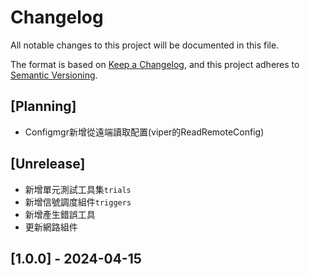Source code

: # Changelog
All notable changes to this project will be documented in this file.

The format is based on [Keep a Changelog](https://keepachangelog.com/en/1.0.0/),
and this project adheres to [Semantic Versioning](https://semver.org/spec/v2.0.0.html).

## [Planning]
- Configmgr新增從遠端讀取配置(viper的ReadRemoteConfig)

## [Unrelease]
- 新增單元測試工具集`trials`
- 新增信號調度組件`triggers`
- 新增產生錯誤工具
- 更新網路組件

## [1.0.0] - 2024-04-15
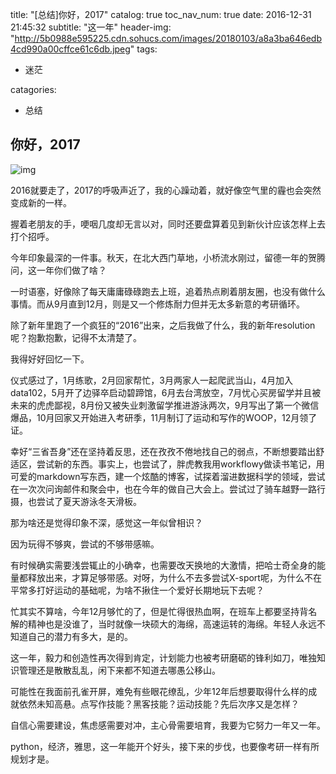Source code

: title: "[总结]你好，2017"
catalog: true
toc_nav_num: true
date: 2016-12-31 21:45:32
subtitle: "这一年"
header-img: "http://5b0988e595225.cdn.sohucs.com/images/20180103/a8a3ba646edb4cd990a00cffce61c6db.jpeg"
tags:

- 迷茫

catagories:

- 总结

## 你好，2017

![img](http://images.china.cn/attachement/jpg/site1000/20161102/7427ea2a0ea319836b5836.jpg)

2016就要走了，2017的呼吸声近了，我的心躁动着，就好像空气里的霾也会突然变成新的一样。

握着老朋友的手，哽咽几度却无言以对，同时还要盘算着见到新伙计应该怎样上去打个招呼。

今年印象最深的一件事。秋天，在北大西门草地，小桥流水刚过，留德一年的贺腾问，这一年你们做了啥？

一时语塞，好像除了每天庸庸碌碌跑去上班，追着热点刷着朋友圈，也没有做什么事情。而从9月直到12月，则是又一个修炼耐力但并无太多新意的考研循环。

除了新年里跑了一个疯狂的“2016”出来，之后我做了什么，我的新年resolution呢？抱歉抱歉，记得不太清楚了。

我得好好回忆一下。

仪式感过了，1月练歌，2月回家帮忙，3月两家人一起爬武当山，4月加入data102，5月开了边驿卒启动碧蹄馆，6月去台湾放空，7月忧心买房留学并且被未来的虎虎鄙视，8月份又被失业刺激留学推进游泳两次，9月写出了第一个微信爆品，10月回家又开始进入考研季，11月制订了运动和写作的WOOP，12月领了证。

幸好“三省吾身”还在坚持着反思，还在孜孜不倦地找自己的弱点，不断想要踏出舒适区，尝试新的东西。事实上，也尝试了，胖虎教我用workflowy做读书笔记，用可爱的markdown写东西，建一个炫酷的博客，试探着溜进数据科学的领域，尝试在一次次问询邮件和聚会中，也在今年的做自己大会上。尝试过了骑车越野一路行摄，也尝试了夏天游泳冬天滑板。

那为啥还是觉得印象不深，感觉这一年似曾相识？

因为玩得不够爽，尝试的不够带感嘛。

有时候确实需要浅尝辄止的小确幸，也需要改天换地的大激情，把哈士奇全身的能量都释放出来，才算足够带感。对呀，为什么不去多尝试X-sport呢，为什么不在平常多打好运动的基础呢，为啥不揪住一个爱好长期地玩下去呢？

忙其实不算啥，今年12月够忙的了，但是忙得很热血啊，在班车上都要坚持背名解的精神也是没谁了，当时就像一块硕大的海绵，高速运转的海绵。年轻人永远不知道自己的潜力有多大，是的。

这一年，毅力和创造性再次得到肯定，计划能力也被考研磨砺的锋利如刀，唯独知识管理还是散散乱乱，闲下来都不知道去哪愚公移山。

可能性在我面前孔雀开屏，难免有些眼花缭乱，少年12年后想要取得什么样的成就依然未知高悬。点写作技能？黑客技能？运动技能？先后次序又是怎样？

自信心需要建设，焦虑感需要对冲，主心骨需要培育，我要为它努力一年又一年。

python，经济，雅思，这一年能开个好头，接下来的步伐，也要像考研一样有所规划才是。



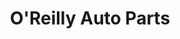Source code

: ---
title: "O'Reilly Auto Parts"
url: /lexington/oreilly-auto-parts-winchester-road/
shop: Autoteile
---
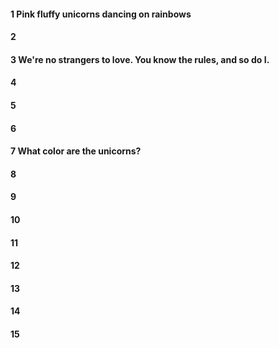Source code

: #### 1 Pink fluffy unicorns dancing on rainbows
#### 2
#### 3 We're no strangers to love. You know the rules, and so do I.
#### 4
#### 5
#### 6
#### 7 What color are the unicorns?
#### 8
#### 9
#### 10
#### 11
#### 12
#### 13
#### 14
#### 15
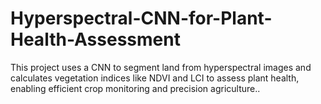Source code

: # Hyperspectral-CNN-for-Plant-Health-Assessment
This project uses a CNN to segment land from hyperspectral images and calculates vegetation indices like NDVI and LCI to assess plant health, enabling efficient crop monitoring and precision agriculture..
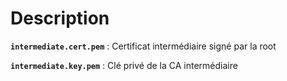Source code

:# Description

**`intermediate.cert.pem`** : Certificat intermédiaire signé par la root
<br>

**`intermediate.key.pem`**  : Clé privé de la CA intermédiaire
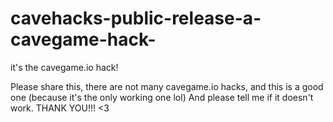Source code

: # cavehacks-public-release-a-cavegame-hack-
it's the cavegame.io hack! 

Please share this, there are not many cavegame.io hacks, and this is a good one (because it's the only working one lol)
And please tell me if it doesn't work. 
THANK YOU!!!
<3
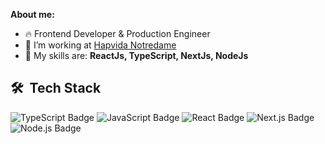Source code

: **About me:**

- 🔥 Frontend Developer & Production Engineer
- 🔭 I’m working at [Hapvida Notredame]([https://wefit.com.br/](https://www.hapvida.com.br/site/))
- 🚀  My skills are: **ReactJs, TypeScript, NextJs, NodeJs**
 
## 🛠 &nbsp;Tech Stack

![TypeScript Badge](https://img.shields.io/badge/TypeScript-3178C6?logo=typescript&logoColor=fff&style=flat)
![JavaScript Badge](https://img.shields.io/badge/JavaScript-F7DF1E?logo=javascript&logoColor=000&style=flat)
![React Badge](https://img.shields.io/badge/React-61DAFB?logo=react&logoColor=000&style=flat)
![Next.js Badge](https://img.shields.io/badge/Next.js-000?logo=nextdotjs&logoColor=fff&style=flat)
![Node.js Badge](https://img.shields.io/badge/Node.js-5FA04E?logo=nodedotjs&logoColor=fff&style=flat)

 
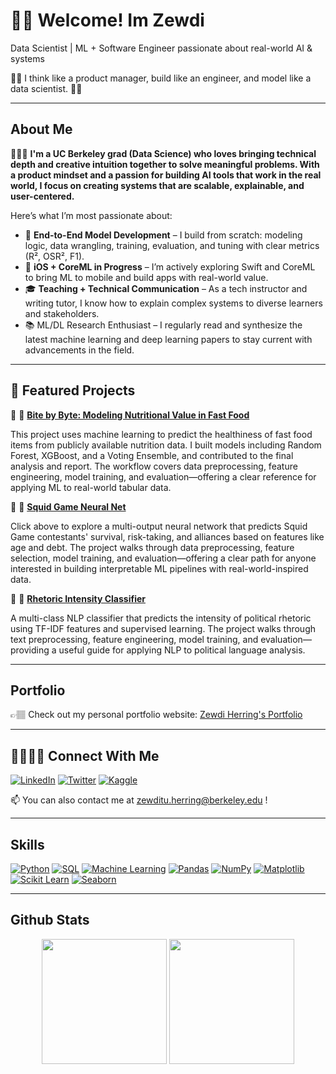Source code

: # 👋🏽 Welcome! Im Zewdi 

Data Scientist | ML + Software Engineer passionate about real-world AI & systems

🧩🧠 I think like a product manager, build like an engineer, and model like a data scientist. 🧩🧠

---
## About Me

👩🏽‍💻 **I'm a UC Berkeley grad (Data Science) who loves bringing technical depth and creative intuition together to solve meaningful problems. With a product mindset and a passion for building AI tools that work in the real world, I focus on creating systems that are scalable, explainable, and user-centered.**

Here’s what I’m most passionate about:

- 🤖 **End-to-End Model Development** – I build from scratch: modeling logic, data wrangling, training, evaluation, and tuning with clear metrics (R², OSR², F1).
- 📱 **iOS + CoreML in Progress** – I’m actively exploring Swift and CoreML to bring ML to mobile and build apps with real-world value.
- 🎓 **Teaching + Technical Communication** – As a tech instructor and writing tutor, I know how to explain complex systems to diverse learners and stakeholders.
- 📚 ML/DL Research Enthusiast – I regularly read and synthesize the latest machine learning and deep learning papers to stay current with advancements in the field.

---

## 🔬 Featured Projects
📌 🍕 [**Bite by Byte: Modeling Nutritional Value in Fast Food**](https://colab.research.google.com/drive/1qnMPtRRKZ6BdIJk8u_-_9RT7YT_7Z9Gk?usp=sharing)

This project uses machine learning to predict the healthiness of fast food items from publicly available nutrition data. I built models including Random Forest, XGBoost, and a Voting Ensemble, and contributed to the final analysis and report. The workflow covers data preprocessing, feature engineering, model training, and evaluation—offering a clear reference for applying ML to real-world tabular data.

📌 🦑 [**Squid Game Neural Net**](https://deepnote.com/app/zewdis-first-project/Squid-Game-Model-7ef8e996-cf1b-4c33-b841-018900a3e6d2?)

Click above to explore a multi-output neural network that predicts Squid Game contestants' survival, risk-taking, and alliances based on features like age and debt. The project walks through data preprocessing, feature selection, model training, and evaluation—offering a clear path for anyone interested in building interpretable ML pipelines with real-world-inspired data.

📌 🧠 [**Rhetoric Intensity Classifier**](https://github.com/zewdih/rhetoric-intensity-classifier)

A multi-class NLP classifier that predicts the intensity of political rhetoric using TF-IDF features and supervised learning. The project walks through text preprocessing, feature engineering, model training, and evaluation—providing a useful guide for applying NLP to political language analysis.

---

## Portfolio

👉🏽 Check out my personal portfolio website:  [Zewdi Herring's Portfolio](https://zewdiherring.carrd.co)

---

## 🫱🏽‍🫲🏼 Connect With Me

[![LinkedIn](https://img.shields.io/badge/LinkedIn-blue?style=for-the-badge&logo=linkedin&logoColor=white)](https://linkedin.com/in/zewdi-herring) [![Twitter](https://img.shields.io/badge/Twitter-1DA1F2?style=for-the-badge&logo=twitter&logoColor=white)](https://x.com/thisiszewdi) [![Kaggle](https://img.shields.io/badge/Kaggle-20BEFF?style=for-the-badge&logo=kaggle&logoColor=white)](https://www.kaggle.com/zewdiherring)


📫 You can also contact me at zewditu.herring@berkeley.edu !

---

## Skills

[![Python](https://img.shields.io/badge/Python-3670A0?style=for-the-badge&logo=python&logoColor=white)](https://www.python.org/)
[![SQL](https://img.shields.io/badge/SQL-4479A1?style=for-the-badge&logo=postgresql&logoColor=white)](https://www.postgresql.org/)
[![Machine Learning](https://img.shields.io/badge/Machine%20Learning-FF6F00?style=for-the-badge&logo=sklearn&logoColor=white)](https://scikit-learn.org/) [![Pandas](https://img.shields.io/badge/Pandas-150458?style=for-the-badge&logo=pandas&logoColor=white)](https://pandas.pydata.org/) [![NumPy](https://img.shields.io/badge/Numpy-013243?style=for-the-badge&logo=numpy&logoColor=white)](https://numpy.org/) [![Matplotlib](https://img.shields.io/badge/Matplotlib-00758f?style=for-the-badge&logo=matplotlib&logoColor=white)](https://matplotlib.org/) [![Scikit Learn](https://img.shields.io/badge/Scikit--Learn-F7931E?style=for-the-badge&logo=scikit-learn&logoColor=white)](https://scikit-learn.org/) [![Seaborn](https://img.shields.io/badge/SEABORN-4B8BBE?logo=seaborn&logoColor=white&style=for-the-badge)](https://seaborn.pydata.org/)


---

## Github Stats

<div align="center">
  <img src="https://github-profile-summary-cards.vercel.app/api/cards/repos-per-language?username=zewdih&theme=moltack" height="200"/>
  <img src="https://github-profile-summary-cards.vercel.app/api/cards/most-commit-language?username=zewdih&theme=moltack" height="200"/>
</div>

__AIM OF THE EXERCISE__: The word "style" occurs on some lines of the entries. Work out how many such lines there are and reply with the number alone.

__ANSWER TO THIS EXERCISE__: 9